The one critical thing when raising puppies to bond to livestock to protect them full time is to successfully bond those pups to their flock - this means that both the pup feels it is a part of the flock and that the flock feel the same way. In other words, this is a dual process, not just bonding the pup but bonding the entire flock.
This may mean separating a smaller amount of livestock from your flock if you have a large property and choosing calmer, gentler animals in a smaller area, close to your supervision to make this process smoother, and safer for the pup. A pup that only weighs 10kg can be easily and seriously hurt by livestock that are scared of the pup and so attack or react violently to the pup. A startled livestock may even accidentally stand on or kick a young pup, so care in the early weeks is critical. Even if the physical damage is not too serious, it can cause psychological damage to the pup who now fears the livestock.
It is certainly best to buy a pup from a livestock guarding situation so that the pup has already learned a lot about interacting with livestock with the help of its mother or other adult dogs.
The ideal then is to provide a smaller area, from which you can always see the livestock and pup, and reach them without much effort if you are needed. It may be very worthwhile investing in a crate, or at least being able to close your pup in a shed inside this area. The first week is one of the most critical for getting everyone acquainted and the pup used to the new surroundings. Keeping some distance through use of a crate or shed at this time ensures the pup is safe.

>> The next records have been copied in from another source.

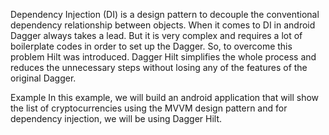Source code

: Dependency Injection (DI) is a design pattern to decouple the conventional dependency relationship between objects.
When it comes to DI in android Dagger always takes a lead. But it is very complex and requires a lot of boilerplate codes in order to set up the Dagger.
So, to overcome this problem Hilt was introduced. Dagger Hilt simplifies the whole process and reduces the unnecessary steps without losing any of the features 
of the original Dagger.

Example
In this example, we will build an android application that will show the list of cryptocurrencies using the MVVM design pattern and for dependency injection, 
we will be using Dagger Hilt.
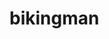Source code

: # bikingman
<script>
  window.chatbaseConfig = {
    chatbotId: "AfUgjwkJdrO5eomyH-kWH",
  }
</script>
<script
  src="https://www.chatbase.co/embed.min.js"
  id="AfUgjwkJdrO5eomyH-kWH"
  defer>
</script>
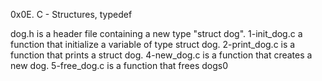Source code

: 0x0E. C - Structures, typedef

dog.h is a header file containing a new type "struct dog".
1-init_dog.c a function that initialize a variable of type struct dog.
2-print_dog.c is a function that prints a struct dog.
4-new_dog.c is a function that creates a new dog.
5-free_dog.c is a function that frees dogs0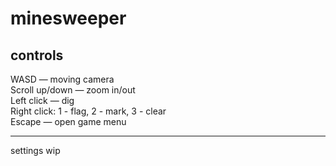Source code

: # minesweeper

## controls

WASD — moving camera  
Scroll up/down — zoom in/out  
Left click — dig  
Right click: 1 - flag, 2 - mark, 3 - clear  
Escape — open game menu  

---
settings wip
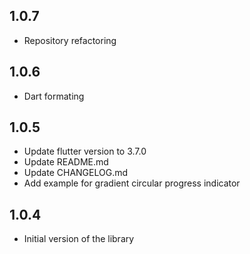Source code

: ## 1.0.7

* Repository refactoring

## 1.0.6

* Dart formating

## 1.0.5

* Update flutter version to 3.7.0
* Update README.md
* Update CHANGELOG.md
* Add example for gradient circular progress indicator

## 1.0.4

* Initial version of the library 

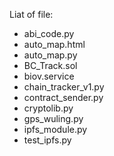 Liat of file:

- abi_code.py
- auto_map.html
- auto_map.py
- BC_Track.sol
- biov.service
- chain_tracker_v1.py
- contract_sender.py
- cryptolib.py
- gps_wuling.py
- ipfs_module.py
- test_ipfs.py
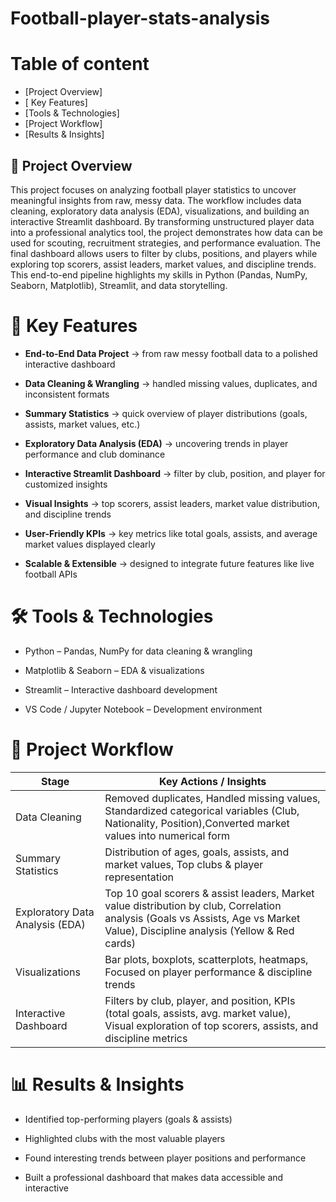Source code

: # Football-player-stats-analysis
# Table of content
- [Project Overview]
- [ Key Features]
- [Tools & Technologies]
- [Project Workflow]
- [Results & Insights]
## 📌 Project Overview

This project focuses on analyzing football player statistics to uncover meaningful insights from raw, messy data. The workflow includes data cleaning, exploratory data analysis (EDA), visualizations, and building an interactive Streamlit dashboard. By transforming unstructured player data into a professional analytics tool, the project demonstrates how data can be used for scouting, recruitment strategies, and performance evaluation.
The final dashboard allows users to filter by clubs, positions, and players while exploring top scorers, assist leaders, market values, and discipline trends. This end-to-end pipeline highlights my skills in Python (Pandas, NumPy, Seaborn, Matplotlib), Streamlit, and data storytelling.

# 🔑 Key Features

- **End-to-End Data Project** → from raw messy football data to a polished interactive dashboard

- **Data Cleaning & Wrangling** → handled missing values, duplicates, and inconsistent formats

- **Summary Statistics** → quick overview of player distributions (goals, assists, market values, etc.)

- **Exploratory Data Analysis (EDA)** → uncovering trends in player performance and club dominance

- **Interactive Streamlit Dashboard** → filter by club, position, and player for customized insights

- **Visual Insights** → top scorers, assist leaders, market value distribution, and discipline trends

- **User-Friendly KPIs** → key metrics like total goals, assists, and average market values displayed clearly

- **Scalable & Extensible** → designed to integrate future features like live football APIs

# 🛠 Tools & Technologies

- Python – Pandas, NumPy for data cleaning & wrangling

- Matplotlib & Seaborn – EDA & visualizations

- Streamlit – Interactive dashboard development

- VS Code / Jupyter Notebook – Development environment

# 🔎 Project Workflow
|Stage	|Key Actions / Insights
|---|---|
|Data Cleaning	|Removed duplicates, Handled missing values, Standardized categorical variables (Club, Nationality, Position),Converted market values into numerical form|
|Summary Statistics  |Distribution of ages, goals, assists, and market values, Top clubs & player representation|
|Exploratory Data Analysis (EDA)	 |Top 10 goal scorers & assist leaders, Market value distribution by club, Correlation analysis (Goals vs Assists, Age vs Market Value), Discipline analysis (Yellow & Red cards)| 
|Visualizations	 |Bar plots, boxplots, scatterplots, heatmaps, Focused on player performance & discipline trends|
|Interactive Dashboard	 |Filters by club, player, and position, KPIs (total goals, assists, avg. market value), Visual exploration of top scorers, assists, and discipline metrics|

# 📊 Results & Insights

- Identified top-performing players (goals & assists)

- Highlighted clubs with the most valuable players

- Found interesting trends between player positions and performance

- Built a professional dashboard that makes data accessible and interactive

The first introductions are probably then best done with the pup on a long lead so that you are able to watch the situation and intervene easily if needed. Walk about, interact with the livestock if they are easy to be close to (dairy animals will usually allow a lot of touch and attention, but many livestock won't be this way), and talk to all the animals in a quiet, friendly voice, encouraging the pup to just walk about and be calm.

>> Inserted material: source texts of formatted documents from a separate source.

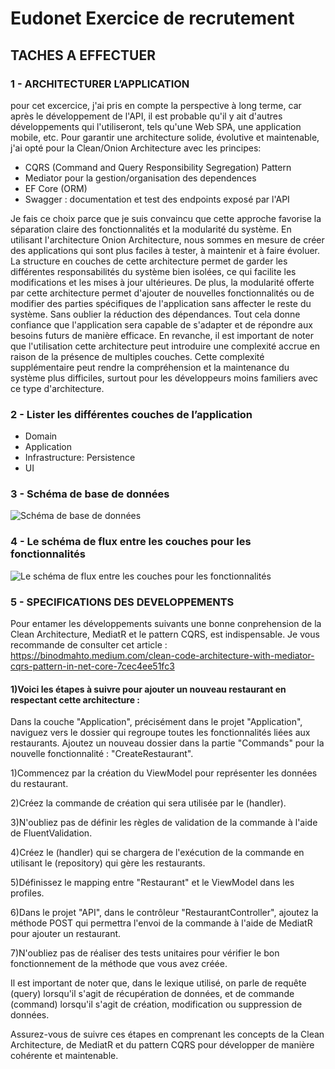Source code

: # Eudonet Exercice de recrutement

## TACHES A EFFECTUER

### 1 - ARCHITECTURER L’APPLICATION

pour cet excercice, j'ai pris en compte la perspective à long terme, car après le développement de l'API, il est probable qu'il y ait d'autres développements qui l'utiliseront, tels qu'une Web SPA, une application mobile, etc. Pour garantir une architecture solide, évolutive et maintenable, j'ai opté pour la Clean/Onion Architecture avec les principes:
* CQRS (Command and Query Responsibility Segregation) Pattern
* Mediator pour la gestion/organisation des dependences
* EF Core (ORM)
* Swagger : documentation et test des endpoints exposé par l'API

Je fais ce choix parce que je suis convaincu que cette approche favorise la séparation claire des fonctionnalités et la modularité du système. En utilisant l'architecture Onion Architecture, nous sommes en mesure de créer des applications qui sont plus faciles à tester, à maintenir et à faire évoluer. La structure en couches de cette architecture permet de garder les différentes responsabilités du système bien isolées, ce qui facilite les modifications et les mises à jour ultérieures. De plus, la modularité offerte par cette architecture permet d'ajouter de nouvelles fonctionnalités ou de modifier des parties spécifiques de l'application sans affecter le reste du système. Sans oublier la réduction des dépendances. Tout cela donne confiance que l'application sera capable de s'adapter et de répondre aux besoins futurs de manière efficace. 
En revanche, il est important de noter que l'utilisation cette architecture peut introduire une complexité accrue en raison de la présence de multiples couches. Cette complexité supplémentaire peut rendre la compréhension et la maintenance du système plus difficiles, surtout pour les développeurs moins familiers avec ce type d'architecture. 

### 2 - Lister les différentes couches de l’application

* Domain
* Application
* Infrastructure: Persistence
* UI

### 3 - Schéma de base de données
![Schéma de base de données](https://i.ibb.co/6bXK33z/schema-bd.jpg)

### 4 - Le schéma de flux entre les couches pour les fonctionnalités
![Le schéma de flux entre les couches pour les fonctionnalités](https://i.ibb.co/4t0B3Ht/flux.png)

### 5 - SPECIFICATIONS DES DEVELOPPEMENTS

Pour entamer les développements suivants une bonne conprehension de la Clean Architecture, MediatR et le pattern CQRS, est indispensable. Je vous recommande de consulter cet article : https://binodmahto.medium.com/clean-code-architecture-with-mediator-cqrs-pattern-in-net-core-7cec4ee51fc3

#### 1)Voici les étapes à suivre pour ajouter un nouveau restaurant en respectant cette architecture :

Dans la couche "Application", précisément dans le projet "Application", naviguez vers le dossier qui regroupe toutes les fonctionnalités liées aux restaurants. Ajoutez un nouveau dossier dans la partie "Commands" pour la nouvelle fonctionnalité : "CreateRestaurant".

1)Commencez par la création du ViewModel pour représenter les données du restaurant.

2)Créez la commande de création qui sera utilisée par le (handler).

3)N'oubliez pas de définir les règles de validation de la commande à l'aide de FluentValidation.

4)Créez le (handler) qui se chargera de l'exécution de la commande en utilisant le (repository) qui gère les restaurants.

5)Définissez le mapping entre "Restaurant" et le ViewModel dans les profiles.

6)Dans le projet "API", dans le contrôleur "RestaurantController", ajoutez la méthode POST qui permettra l'envoi de la commande à l'aide de MediatR pour ajouter un restaurant.

7)N'oubliez pas de réaliser des tests unitaires pour vérifier le bon fonctionnement de la méthode que vous avez créée.

Il est important de noter que, dans le lexique utilisé, on parle de requête (query) lorsqu'il s'agit de récupération de données, et de commande (command) lorsqu'il s'agit de création, modification ou suppression de données.

Assurez-vous de suivre ces étapes en comprenant les concepts de la Clean Architecture, de MediatR et du pattern CQRS pour développer de manière cohérente et maintenable.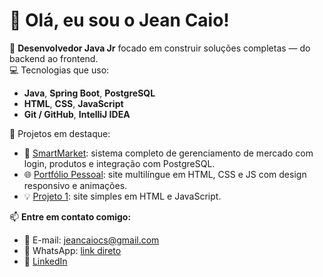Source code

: # 👋 Olá, eu sou o Jean Caio!

🎯 **Desenvolvedor Java Jr** focado em construir soluções completas — do backend ao frontend.  
💻 Tecnologias que uso:
- **Java**, **Spring Boot**, **PostgreSQL**
- **HTML**, **CSS**, **JavaScript**
- **Git / GitHub**, **IntelliJ IDEA**

🚀 Projetos em destaque:
- 🛒 [SmartMarket](https://github.com/jeancaio/smartmarket): sistema completo de gerenciamento de mercado com login, produtos e integração com PostgreSQL.
- 🌐 [Portfólio Pessoal](https://github.com/jeancaio/portfolio): site multilíngue em HTML, CSS e JS com design responsivo e animações.
- 💡 [Projeto 1](https://github.com/jeancaio/projeto-1): site simples em HTML e JavaScript.

📫 **Entre em contato comigo:**
- 📧 E-mail: jeancaiocs@gmail.com  
- 📱 WhatsApp: [link direto](https://wa.me/5544998873044)  
- 💼 [LinkedIn](https://www.linkedin.com/in/jeancaio/)
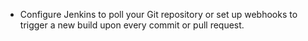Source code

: - Configure Jenkins to poll your Git repository or set up webhooks to trigger a new build upon every commit or pull request.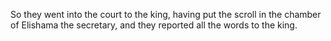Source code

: So they went into the court to the king, having put the scroll in the chamber of Elishama the secretary, and they reported all the words to the king.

There is no completely hard and fast rule to how much interaction, how often, and how long it will take to let the pup out unattended. You have to use a lot of powers of observation to weigh up how both the pup and the livestock are responding together. You may need to remove some livestock, change some, or add some more as the process progresses.
Having the support of experienced breeders and maremma owners is probably the real key to success as they can assist and advise you as your own unique situation unfolds. You can receive this kind of support free by registering with the maremma community forum, where kind people all the world over are more than happy to discuss and assist in this process.
This is a longish video showing a 3 month old pup being supervised with a herd of goats. If you only watch the first few minutes you will see fantastic behaviour, everything you would want to see your pup doing. At the very end, the pup does a big loop chase, and the goats give some body lanugage to indicate that it won't be tolerated with them. That's fine, the pup was just letting off energy. This is great to watch if you are not sure of what is the kind of bonding behaviour that you should be looking for in your pup.
I would not recommend you try having puppies in with a goat that is kidding unless you have plenty of experience both with goats and with livestock guardians! Does that are bonded to their guardians can still become very protective when giving birth and young pups could be injured, however the doe in this video doesn't show any sign of caring that she has both dogs, puppies and other goats all very close to the event.